Russian authorities have insisted the country never had any programs to develop the chemical weapon.
Mirzayanov also said it was difficult to establish where the nerve agent came from but added he understood the reasons for Britain's claim.
"No country has as much experience in manufacturing Novichok as the USSR and then Russia," he told Novaya Gazeta.
Last month, Russian scientist Leonid Rink told state media he worked for 27 years at a state laboratory in Shikhany, where the development of Novichok formed the basis of his doctoral dissertation.
According to the website of GNIIOKhT, its branch in Shikhany is now involved in work related to "ensuring the security" of the country and destruction of chemical weapons.
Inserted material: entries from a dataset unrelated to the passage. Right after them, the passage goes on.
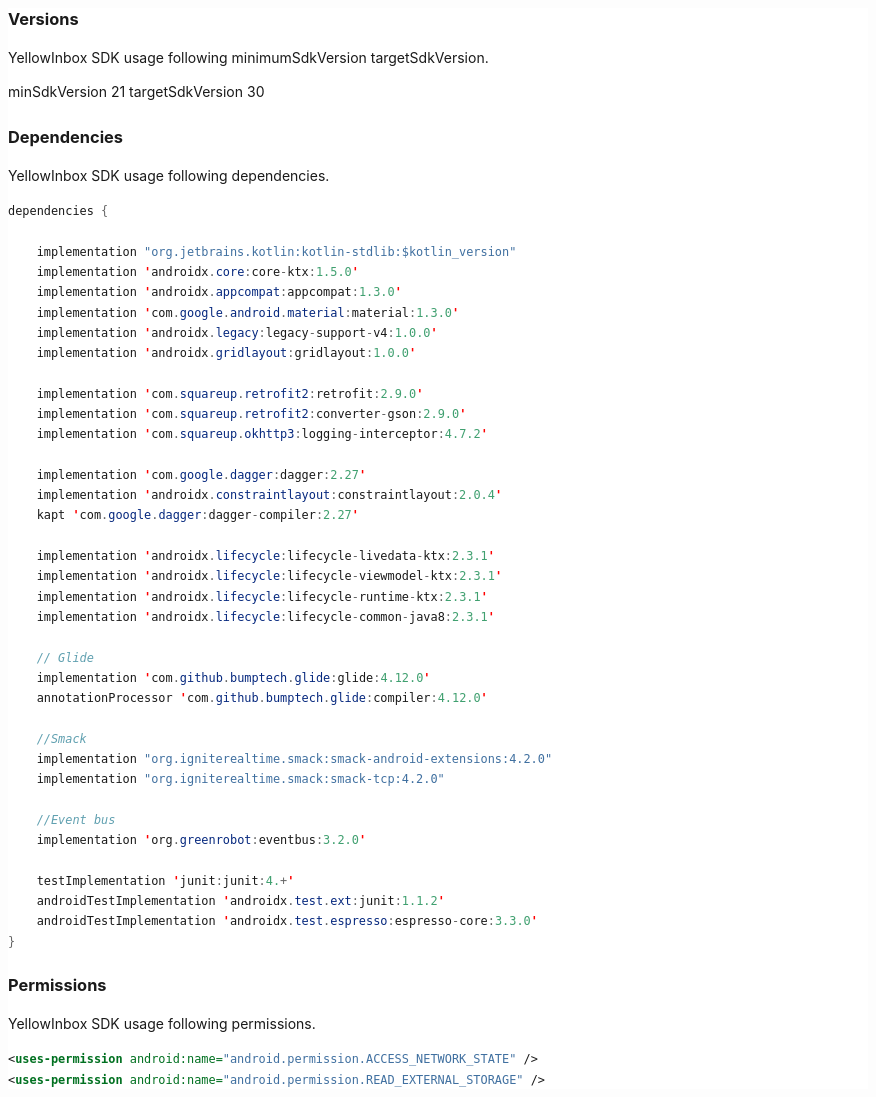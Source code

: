 ### Versions

YellowInbox SDK usage following minimumSdkVersion targetSdkVersion.

minSdkVersion 21
targetSdkVersion 30

### Dependencies

YellowInbox SDK usage following dependencies.

```java
dependencies {

    implementation "org.jetbrains.kotlin:kotlin-stdlib:$kotlin_version"
    implementation 'androidx.core:core-ktx:1.5.0'
    implementation 'androidx.appcompat:appcompat:1.3.0'
    implementation 'com.google.android.material:material:1.3.0'
    implementation 'androidx.legacy:legacy-support-v4:1.0.0'
    implementation 'androidx.gridlayout:gridlayout:1.0.0'

    implementation 'com.squareup.retrofit2:retrofit:2.9.0'
    implementation 'com.squareup.retrofit2:converter-gson:2.9.0'
    implementation 'com.squareup.okhttp3:logging-interceptor:4.7.2'

    implementation 'com.google.dagger:dagger:2.27'
    implementation 'androidx.constraintlayout:constraintlayout:2.0.4'
    kapt 'com.google.dagger:dagger-compiler:2.27'

    implementation 'androidx.lifecycle:lifecycle-livedata-ktx:2.3.1'
    implementation 'androidx.lifecycle:lifecycle-viewmodel-ktx:2.3.1'
    implementation 'androidx.lifecycle:lifecycle-runtime-ktx:2.3.1'
    implementation 'androidx.lifecycle:lifecycle-common-java8:2.3.1'

    // Glide
    implementation 'com.github.bumptech.glide:glide:4.12.0'
    annotationProcessor 'com.github.bumptech.glide:compiler:4.12.0'

    //Smack
    implementation "org.igniterealtime.smack:smack-android-extensions:4.2.0"
    implementation "org.igniterealtime.smack:smack-tcp:4.2.0"

    //Event bus
    implementation 'org.greenrobot:eventbus:3.2.0'

    testImplementation 'junit:junit:4.+'
    androidTestImplementation 'androidx.test.ext:junit:1.1.2'
    androidTestImplementation 'androidx.test.espresso:espresso-core:3.3.0'
}
```

### Permissions

YellowInbox SDK usage following permissions.

```xml
<uses-permission android:name="android.permission.ACCESS_NETWORK_STATE" />
<uses-permission android:name="android.permission.READ_EXTERNAL_STORAGE" />
```
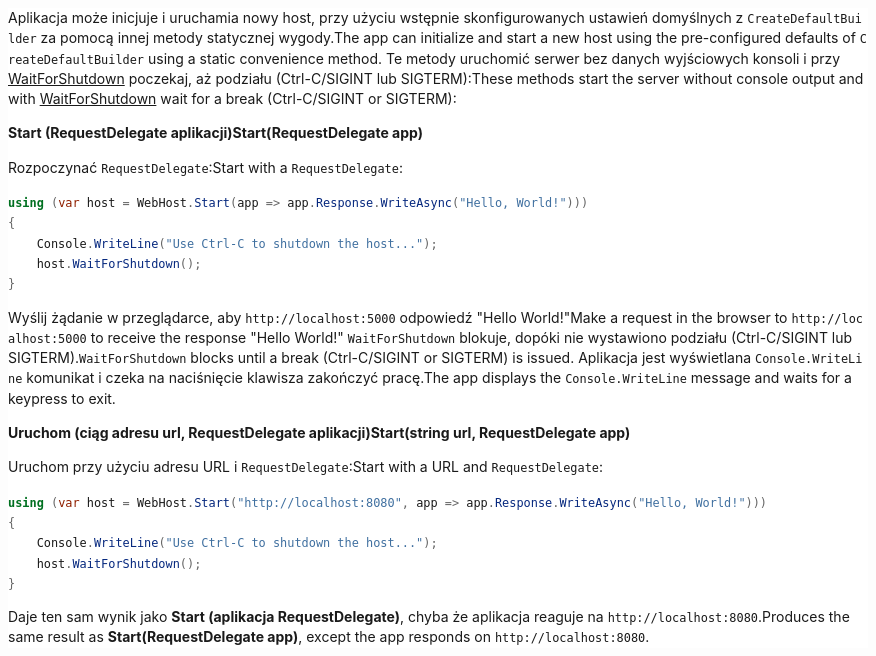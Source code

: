 <span data-ttu-id="18aed-326">Aplikacja może inicjuje i uruchamia nowy host, przy użyciu wstępnie skonfigurowanych ustawień domyślnych z `CreateDefaultBuilder` za pomocą innej metody statycznej wygody.</span><span class="sxs-lookup"><span data-stu-id="18aed-326">The app can initialize and start a new host using the pre-configured defaults of `CreateDefaultBuilder` using a static convenience method.</span></span> <span data-ttu-id="18aed-327">Te metody uruchomić serwer bez danych wyjściowych konsoli i przy [WaitForShutdown](/dotnet/api/microsoft.aspnetcore.hosting.webhostextensions.waitforshutdown) poczekaj, aż podziału (Ctrl-C/SIGINT lub SIGTERM):</span><span class="sxs-lookup"><span data-stu-id="18aed-327">These methods start the server without console output and with [WaitForShutdown](/dotnet/api/microsoft.aspnetcore.hosting.webhostextensions.waitforshutdown) wait for a break (Ctrl-C/SIGINT or SIGTERM):</span></span>

<span data-ttu-id="18aed-328">**Start (RequestDelegate aplikacji)**</span><span class="sxs-lookup"><span data-stu-id="18aed-328">**Start(RequestDelegate app)**</span></span>

<span data-ttu-id="18aed-329">Rozpoczynać `RequestDelegate`:</span><span class="sxs-lookup"><span data-stu-id="18aed-329">Start with a `RequestDelegate`:</span></span>

```csharp
using (var host = WebHost.Start(app => app.Response.WriteAsync("Hello, World!")))
{
    Console.WriteLine("Use Ctrl-C to shutdown the host...");
    host.WaitForShutdown();
}
```

<span data-ttu-id="18aed-330">Wyślij żądanie w przeglądarce, aby `http://localhost:5000` odpowiedź "Hello World!"</span><span class="sxs-lookup"><span data-stu-id="18aed-330">Make a request in the browser to `http://localhost:5000` to receive the response "Hello World!"</span></span> <span data-ttu-id="18aed-331">`WaitForShutdown` blokuje, dopóki nie wystawiono podziału (Ctrl-C/SIGINT lub SIGTERM).</span><span class="sxs-lookup"><span data-stu-id="18aed-331">`WaitForShutdown` blocks until a break (Ctrl-C/SIGINT or SIGTERM) is issued.</span></span> <span data-ttu-id="18aed-332">Aplikacja jest wyświetlana `Console.WriteLine` komunikat i czeka na naciśnięcie klawisza zakończyć pracę.</span><span class="sxs-lookup"><span data-stu-id="18aed-332">The app displays the `Console.WriteLine` message and waits for a keypress to exit.</span></span>

<span data-ttu-id="18aed-333">**Uruchom (ciąg adresu url, RequestDelegate aplikacji)**</span><span class="sxs-lookup"><span data-stu-id="18aed-333">**Start(string url, RequestDelegate app)**</span></span>

<span data-ttu-id="18aed-334">Uruchom przy użyciu adresu URL i `RequestDelegate`:</span><span class="sxs-lookup"><span data-stu-id="18aed-334">Start with a URL and `RequestDelegate`:</span></span>

```csharp
using (var host = WebHost.Start("http://localhost:8080", app => app.Response.WriteAsync("Hello, World!")))
{
    Console.WriteLine("Use Ctrl-C to shutdown the host...");
    host.WaitForShutdown();
}
```

<span data-ttu-id="18aed-335">Daje ten sam wynik jako **Start (aplikacja RequestDelegate)**, chyba że aplikacja reaguje na `http://localhost:8080`.</span><span class="sxs-lookup"><span data-stu-id="18aed-335">Produces the same result as **Start(RequestDelegate app)**, except the app responds on `http://localhost:8080`.</span></span>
In September 2017, Russian President Vladimir Putin said Moscow had destroyed its last chemical weapons.
'You'll be sorry'
On Thursday, Skripal's daughter Yulia said she was recovering, in her first public statement since the poisoning.
"I woke up over a week ago now and am glad to say my strength is growing daily," she was quoted as saying in comments released by the police.
The hospital where the pair are being treated said last week that Sergei Skripal remained in a critical condition.
At a UN Security Council meeting on Thursday, Russia deflected accusations of poisoning, with Moscow's envoy issuing a series of denials and insults.
"Couldn't you come up with a better fake story?" Vassily Nebenzia told the council. "We have told our British colleagues that 'you're playing with fire and you'll be sorry.'"
Russia called for UN Security Council talks a day after it failed to win diplomatic support for a joint probe of the poisoning at a meeting of the global chemical watchdog, the Organisation for the Prohibition of Chemical Weapons.